Primary LanguagePython

plugin_haystack.py

This is an experimental plugin to provide full text-search for web2py.

How to use it?

Assume the following model:

db = DAL()
db.define_table('thing',Field('name'),Field('description'))

You want to be able to perform full text search on the two fields of the above table. You do:

from plugin_haystack import Haystack
index = Haystack(db.thing)
index.indexes('name','description')

This will create indexes for all new records inserted, modified, and deleted fro them above table. For example:

 db.thing.insert(name='Char',description='A char') # automatically indexed
 db(db.thing.id).update(description='The chair')   # automatically re-indexed
 db(db.thing).delete()                             # automatically re-indexed                                                                                            

You can now use Haystack to build queries:

 query = index.search(name='chair',description='chair')
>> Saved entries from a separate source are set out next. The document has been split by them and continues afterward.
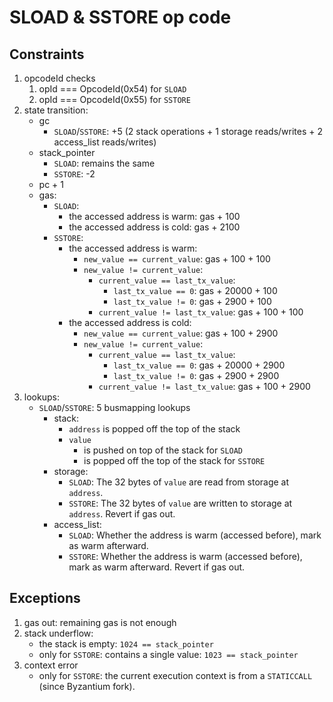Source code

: # SLOAD & SSTORE op code

## Constraints

1. opcodeId checks
   1. opId === OpcodeId(0x54) for `SLOAD`
   2. opId === OpcodeId(0x55) for `SSTORE`
2. state transition:
   - gc
     - `SLOAD`/`SSTORE`:  +5 (2 stack operations + 1 storage reads/writes + 2 access_list reads/writes)
   - stack_pointer
     - `SLOAD`: remains the same
     - `SSTORE`: -2
   - pc + 1
   - gas:
     - `SLOAD`:
       + the accessed address is warm: gas + 100
       + the accessed address is cold: gas + 2100
     - `SSTORE`:
       + the accessed address is warm:
         * `new_value == current_value`: gas + 100 + 100
         * `new_value != current_value`:
           - `current_value == last_tx_value`:
             - `last_tx_value == 0`: gas + 20000 + 100
             - `last_tx_value != 0`: gas + 2900 + 100
           - `current_value != last_tx_value`: gas + 100 + 100
       + the accessed address is cold:
         * `new_value == current_value`: gas + 100 + 2900
         * `new_value != current_value`:
           - `current_value == last_tx_value`:
             - `last_tx_value == 0`: gas + 20000 + 2900
             - `last_tx_value != 0`: gas + 2900 + 2900
           - `current_value != last_tx_value`: gas + 100 + 2900
3. lookups:
   - `SLOAD`/`SSTORE`: 5 busmapping lookups
     - stack:
       - `address` is popped off the top of the stack
       - `value`
         - is pushed on top of the stack for `SLOAD`
         - is popped off the top of the stack for `SSTORE`
     - storage:
       - `SLOAD`: The 32 bytes of `value` are read from storage at `address`.
       - `SSTORE`: The 32 bytes of `value` are written to storage at `address`. Revert if gas out.
     - access_list:
       - `SLOAD`: Whether the address is warm (accessed before), mark as warm afterward.
       - `SSTORE`: Whether the address is warm (accessed before), mark as warm afterward. Revert if gas out.

## Exceptions

1. gas out: remaining gas is not enough
2. stack underflow:
   - the stack is empty: `1024 == stack_pointer`
   - only for `SSTORE`: contains a single value: `1023 == stack_pointer`
3. context error
   - only for `SSTORE`: the current execution context is from a `STATICCALL` (since Byzantium fork).
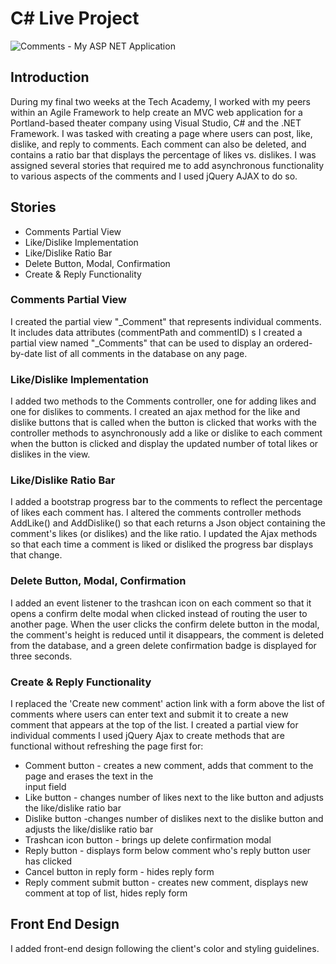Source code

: # C# Live Project

![Comments - My ASP NET Application](https://user-images.githubusercontent.com/56324316/116736762-4fa49a80-a9be-11eb-8814-130c2b0d98a4.gif)
 
## Introduction
 During my final two weeks at the Tech Academy, I worked with my peers within an Agile Framework to help create an MVC web application for a Portland-based theater company using Visual Studio, C# and the .NET Framework.  I was tasked with creating a page where users can post, like, dislike, and reply to comments.  Each comment can also be deleted, and contains a ratio bar that displays the percentage of likes vs. dislikes.  I was assigned several stories that required me to add asynchronous functionality to various aspects of the comments and I used jQuery AJAX to do so.
 
 ## Stories
 - Comments Partial View
 - Like/Dislike Implementation
 - Like/Dislike Ratio Bar
 - Delete Button, Modal, Confirmation
 - Create & Reply Functionality
 
 ### Comments Partial View
I created the partial view "_Comment" that represents individual comments.  It includes data attributes (commentPath and commentID) s
I created a partial view named "_Comments" that can be used to display an ordered-by-date list of all comments in the database on any page.
 
 ### Like/Dislike Implementation
 I added two methods to the Comments controller, one for adding likes and one for dislikes to comments. I created 
an ajax method for the like and dislike buttons that is called when the button is clicked that works with the controller 
methods to asynchronously add a like or dislike to each comment when the button is clicked and display the updated 
number of total likes or dislikes in the view.
 
 ### Like/Dislike Ratio Bar
 I added a bootstrap progress bar to the comments to reflect the percentage of likes each comment has. I altered the 
comments controller methods AddLike() and AddDislike() so that each returns a Json object containing the comment's likes 
(or dislikes) and the like ratio. I updated the Ajax methods so that each time a comment is liked or disliked the progress
 bar displays that change.
 
 ### Delete Button, Modal, Confirmation
I added an event listener to the trashcan icon on each comment so that it opens a confirm delte modal when clicked instead of routing the user to another page.  When the user clicks the confirm delete button in the modal, the comment's height is reduced until it disappears, the comment is deleted from the database, and a green delete confirmation badge is displayed for three seconds.

 
 ### Create & Reply Functionality
I replaced the 'Create new comment' action link with a form above the list of comments where users can enter text and submit it to create a new comment that appears at the top of the list.
I created a partial view for individual comments
I used jQuery Ajax to create methods that are functional without refreshing the page first for:
- Comment button - creates a new comment, adds that comment to the page and erases the text in the  
   input field
- Like button - changes number of likes next to the like button and adjusts the like/dislike ratio bar
- Dislike button -changes number of dislikes next to the dislike button and adjusts the like/dislike ratio bar
- Trashcan icon button - brings up delete confirmation modal
- Reply button - displays form below comment who's reply button user has clicked
- Cancel button in reply form - hides reply form
- Reply comment submit button - creates new comment, displays new comment at top of list, hides reply form

 
 ## Front End Design
I added front-end design following the client's color and styling guidelines.







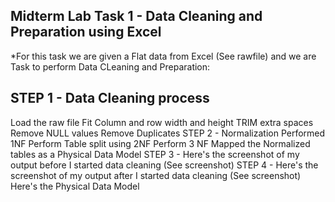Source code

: ## Midterm Lab Task 1 - Data Cleaning and Preparation using Excel

*For this task we are given a Flat data from Excel (See rawfile) and we are Task to perform Data CLeaning and Preparation:

## STEP 1 - Data Cleaning process
Load the raw file
Fit Column and row width and height
TRIM extra spaces
Remove NULL values
Remove Duplicates
STEP 2 - Normalization
Performed 1NF
Perform Table split using 2NF
Perform 3 NF
Mapped the Normalized tables as a Physical Data Model
STEP 3 - Here's the screenshot of my output before I started data cleaning (See screenshot)
STEP 4 - Here's the screenshot of my output after I started data cleaning (See screenshot)
Here's the Physical Data Model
and use in combinations with other DAL queries:

 print db(query)(db.thing.name.endswith('r')).select() 

Supported backends:

Simple (mostly for testing):

index = Haystack(db.thing)

Whoosh (you must pip install whoosh):

index = Haystack(db.thing,backend=WhooshBackend,indexdir='/path/to/index')

Solr (you must install and run Solr, and pip install sunburnt)

index = Haystack(db.thing,backend=SolrBackend,url='https://localhost:8983')

How does it works?

web2py Haystack uses a third party backend - built on the local database or on file (Whoosh) or as a web service (Solr) - to create an index of keywords to records in the table (db.thing in the example). When you call:

index.search(name='chair')

It performs a query to the backend to get a list of records ids which match the query. It returns the query:

db.thing.belongs([3, 5, 9, ...])

Therefore:

rows = db(index.search(name='chair')).select()

is the same as

// find the ids of all records with name matching "chair" and
rows = db(db.thing.id.belongs(ids)).select()

Caveats

  • How the record matching is done depends on the backend. In the Simple case it converts the text to lower case and break the text into tokens (worlds longer then 3 alphanumeric chars), then looks for all indexed records which contain all tokens in the queries text. It returns the first 20 entries found. In the Whoosh case and the Solr case it returns the closest matches, defined by others and more complex algorithms.

  • Web2py does automatic migrations. Haystack does not. This means you cannot simply change the list of indexed fields and expect the index to work. Eventually there should be a way to rebuild the indexes but this has not been implemented yet.